Stupid purple Post-its. It was all meaningless.
She put them back in the drawer. She looked down at Quinn, who rested peacefully on her chest. She’d fed and changed her earlier. Her baby was content but needed fresh air. And Nicole needed exercise. She could manage a short walk. They couldn’t stay in the house a minute longer.
She didn’t bother switching clothes or showering. She packed Quinn in her fancy red Bugaboo stroller, toting the gorgeous Tiffany-blue diaper bag Tessa had given her. “Let’s take a walk, sweetheart.”
Nicole closed the door behind her, set the alarm, and turned the dead bolt. Even though she heard it click shut, she pushed at the door five times to make sure it wouldn’t open. She snapped a photo of herself and Quinn, then texted it to Tessa.
I’m going out!
Tessa texted back: Proud of you! Call me when you’re home.
The air was dense with heavy storm clouds, but a little rain never hurt anyone. Quinn was quiet, completely awestruck by the colorful rings dangling from the stroller’s sun canopy. Nicole told herself she was just a mother off for a stroll with her daughter. As she eased the Bugaboo down the four wide steps, Mary, her eightysomething-year-old next-door neighbor, came running out of her house.

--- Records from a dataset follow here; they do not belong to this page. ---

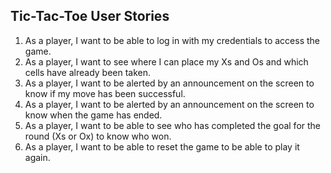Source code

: ## Tic-Tac-Toe User Stories

1. As a player, I want to be able to log in with my credentials to access the game.
2. As a player, I want to see where I can place my Xs and Os and which cells have already been taken.
3. As a player, I want to be alerted by an announcement on the screen to know if my move has been successful.
4. As a player, I want to be alerted by an announcement on the screen to know when the game has ended.
5. As a player, I want to be able to see who has completed the goal for the round (Xs or Ox) to know who won.
6. As a player, I want to be able to reset the game to be able to play it again.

“Nicole, sweetheart. Do you have a second?”
She didn’t want to chat with Mary, who could keep her on the sidewalk for an hour talking about her grandchildren and her bad hip. But Mary didn’t give her a chance to refuse.
“I wanted to tell you something. I saw someone peering in your front window late last night. At first, I thought maybe it was a friend of yours, but whoever it was, they didn’t stay long. I thought I should mention it. I get those twinges, you know? When something is funny? I didn’t want to ring the bell in case you and the cherub were sleeping.”

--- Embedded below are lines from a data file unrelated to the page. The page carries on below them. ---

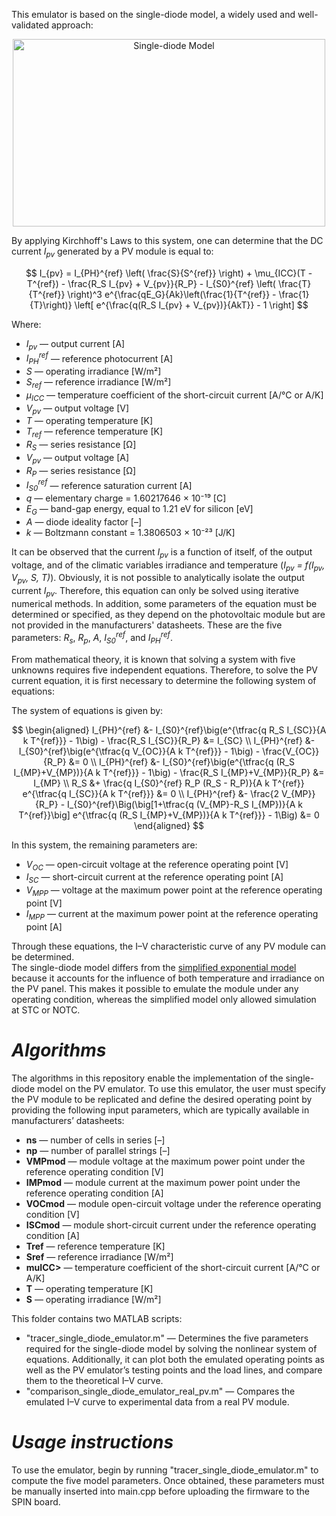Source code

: This emulator is based on the single-diode model, a widely used and well-validated approach:

<p align="center">
<img width="500" height="300" alt="Single-diode Model" src="https://github.com/user-attachments/assets/9f7884e0-ffcf-4c9f-9f6b-d501deca426f" />
</p>

By applying Kirchhoff's Laws to this system, one can determine that the DC current _I<sub>pv</sub>_ generated by a PV module is equal to:

$$ I_{pv} = I_{PH}^{ref} \left( \frac{S}{S^{ref}} \right) + \mu_{ICC}(T - T^{ref}) - \frac{R_S I_{pv} + V_{pv}}{R_P} - I_{S0}^{ref} \left( \frac{T}{T^{ref}} \right)^3 e^{\frac{qE_G}{Ak}\left(\frac{1}{T^{ref}} - \frac{1}{T}\right)} \left[ e^{\frac{q(R_S I_{pv} + V_{pv})}{AkT}} - 1 \right] $$

Where:  

- _I<sub>pv</sub>_ — output current [A]
- _I<sub>PH</sub><sup>ref</sup>_ — reference photocurrent [A]
- _S_ — operating irradiance [W/m²]  
- _S<sub>ref</sub>_ — reference irradiance [W/m²]
- _μ<sub>ICC</sub>_ — temperature coefficient of the short-circuit current [A/°C or A/K] 
- _V<sub>pv</sub>_ — output voltage [V]
- _T_ — operating temperature [K]  
- _T<sub>ref</sub>_ — reference temperature [K]
- _R<sub>S</sub>_ — series resistance [Ω]
- _V<sub>pv</sub>_ — output voltage [A]
- _R<sub>P</sub>_ — series resistance [Ω]
- _I<sub>S0</sub><sup>ref</sup>_ — reference saturation current [A]
- _q_ — elementary charge = 1.60217646 × 10⁻¹⁹ [C]
- _E<sub>G</sub>_ — band-gap energy, equal to 1.21 eV for silicon [eV]   
- _A_ — diode ideality factor [–]   
- _k_ — Boltzmann constant = 1.3806503 × 10⁻²³ [J/K]

It can be observed that the current _I<sub>pv</sub>_ is a function of itself, of the output voltage, and of the climatic variables irradiance and temperature (_I<sub>pv</sub> = f(I<sub>pv</sub>, V<sub>pv</sub>, S, T)_). Obviously, it is not possible to analytically isolate the output current _I<sub>pv</sub>_. Therefore, this equation can only be solved using iterative numerical methods. In addition, some parameters of the equation must be determined or specified, as they depend on the photovoltaic module but are not provided in the manufacturers' datasheets. These are the five parameters: _R<sub>s</sub>_, _R<sub>p</sub>_, _A_, _I<sub>S0</sub><sup>ref</sup>_, and _I<sub>PH</sub><sup>ref</sup>_.

From mathematical theory, it is known that solving a system with five unknowns requires five independent equations. Therefore, to solve the PV current equation, it is first necessary to determine the following system of equations:

The system of equations is given by:

$$
\begin{aligned}
I_{PH}^{ref} &- I_{S0}^{ref}\big(e^{\tfrac{q R_S I_{SC}}{A k T^{ref}}} - 1\big) - \frac{R_S I_{SC}}{R_P} &= I_{SC} \\
I_{PH}^{ref} &- I_{S0}^{ref}\big(e^{\tfrac{q V_{OC}}{A k T^{ref}}} - 1\big) - \frac{V_{OC}}{R_P} &= 0 \\
I_{PH}^{ref} &- I_{S0}^{ref}\big(e^{\tfrac{q (R_S I_{MP}+V_{MP})}{A k T^{ref}}} - 1\big) - \frac{R_S I_{MP}+V_{MP}}{R_P} &= I_{MP} \\
R_S &+ \frac{q I_{S0}^{ref} R_P (R_S - R_P)}{A k T^{ref}} e^{\tfrac{q I_{SC}}{A k T^{ref}}} &= 0 \\
I_{PH}^{ref} &- \frac{2 V_{MP}}{R_P} - I_{S0}^{ref}\Big(\big[1+\tfrac{q (V_{MP}-R_S I_{MP})}{A k T^{ref}}\big] e^{\tfrac{q (R_S I_{MP}+V_{MP})}{A k T^{ref}}} - 1\Big) &= 0
\end{aligned}
$$


In this system, the remaining parameters are:

- _V<sub>OC</sub>_ — open-circuit voltage at the reference operating point [V]  
- _I<sub>SC</sub>_ — short-circuit current at the reference operating point [A]  
- _V<sub>MPP</sub>_ — voltage at the maximum power point at the reference operating point [V]  
- _I<sub>MPP</sub>_ — current at the maximum power point at the reference operating point [A]

Through these equations, the I–V characteristic curve of any PV module can be determined.  
The single-diode model differs from the [simplified exponential model](https://github.com/GCBrito/PV-emulator/tree/main/Simplified%20exponential%20model) because it accounts for the influence of both temperature and irradiance on the PV panel. This makes it possible to emulate the module under any operating condition, whereas the simplified model only allowed simulation at STC or NOTC.

# _Algorithms_

The algorithms in this repository enable the implementation of the single-diode model on the PV emulator.  To use this emulator, the user must specify the PV module to be replicated and define the desired operating point by providing the following input parameters, which are typically available in manufacturers’ datasheets:

- **ns** — number of cells in series [–]  
- **np** — number of parallel strings [–]  
- **VMPmod** — module voltage at the maximum power point under the reference operating condition [V]  
- **IMPmod** — module current at the maximum power point under the reference operating condition [A]  
- **VOCmod** — module open-circuit voltage under the reference operating condition [V]  
- **ISCmod** — module short-circuit current under the reference operating condition [A]  
- **Tref** — reference temperature [K]  
- **Sref** — reference irradiance [W/m²]  
- **muICC>** — temperature coefficient of the short-circuit current [A/°C or A/K]  
- **T** — operating temperature [K]  
- **S** — operating irradiance [W/m²]  

This folder contains two MATLAB scripts:

- "tracer_single_diode_emulator.m" — Determines the five parameters required for the single-diode model by solving the nonlinear system of equations. Additionally, it can plot both the emulated operating points as well as the PV emulator’s testing points and the load lines, and compare them to the theoretical I–V curve.
- "comparison_single_diode_emulator_real_pv.m" — Compares the emulated I–V curve to experimental data from a real PV module.

# _Usage instructions_

To use the emulator, begin by running "tracer_single_diode_emulator.m" to compute the five model parameters. Once obtained, these parameters must be manually inserted into main.cpp before uploading the firmware to the SPIN board.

Nicole’s blood ran cold and she moved the stroller closer to Mary. “A man or a woman? What did they look like? What time was it?” Spittle flew as she fired the questions.
Mary stepped back. “My eyes aren’t so good anymore, dear. I couldn’t see if it was a man or woman, but it was around ten. I was watching my soaps that my son taped on that DVR. So it wasn’t a friend of yours? Oh my. Should you call the police? If there’s a prowler around here, we have to be on alert.”

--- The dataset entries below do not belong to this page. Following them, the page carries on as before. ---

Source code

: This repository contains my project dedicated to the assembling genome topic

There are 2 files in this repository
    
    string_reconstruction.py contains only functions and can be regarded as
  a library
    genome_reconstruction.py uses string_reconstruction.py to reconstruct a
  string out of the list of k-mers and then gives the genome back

“No police!” Nicole said, too loudly.
“Pardon me?”
“Don’t call the police!” she screeched. If Mary called the police, everything could fall apart. She didn’t want anyone snooping about. She wanted to keep her past in the past. Also, what if the police thought she was an unfit mother? What if they took Quinn away? The thought terrified her. She breathed in through her nose and exhaled slowly. “Thank you for watching out for me,” she said in a perfectly measured tone. “It must have been my friend Tessa. I’ll give her a call.”
Mary peered at Nicole. “Are you sure you’re okay, love? You seem really rattled.”